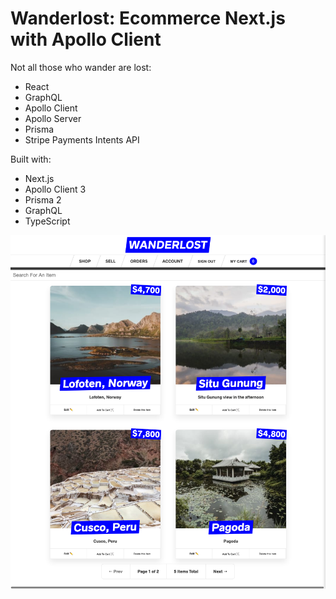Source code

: # Wanderlost: Ecommerce Next.js with Apollo Client

Not all those who wander are lost:

- React
- GraphQL
- Apollo Client
- Apollo Server
- Prisma
- Stripe Payments Intents API

Built with:

- Next.js
- Apollo Client 3
- Prisma 2
- GraphQL
- TypeScript

![Wanderlost](./public/static/wanderlost.png 'Wanderlost')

***

YOUR TASK :: Only the text of the records belongs in your answer, copied exactly as it appears above.

RESULT FOR THIS EXERCISE ::
Source code

: # Wanderlost: Ecommerce Next.js with Apollo Client

Not all those who wander are lost:

- React
- GraphQL
- Apollo Client
- Apollo Server
- Prisma
- Stripe Payments Intents API

Built with:

- Next.js
- Apollo Client 3
- Prisma 2
- GraphQL
- TypeScript

![Wanderlost](./public/static/wanderlost.png 'Wanderlost')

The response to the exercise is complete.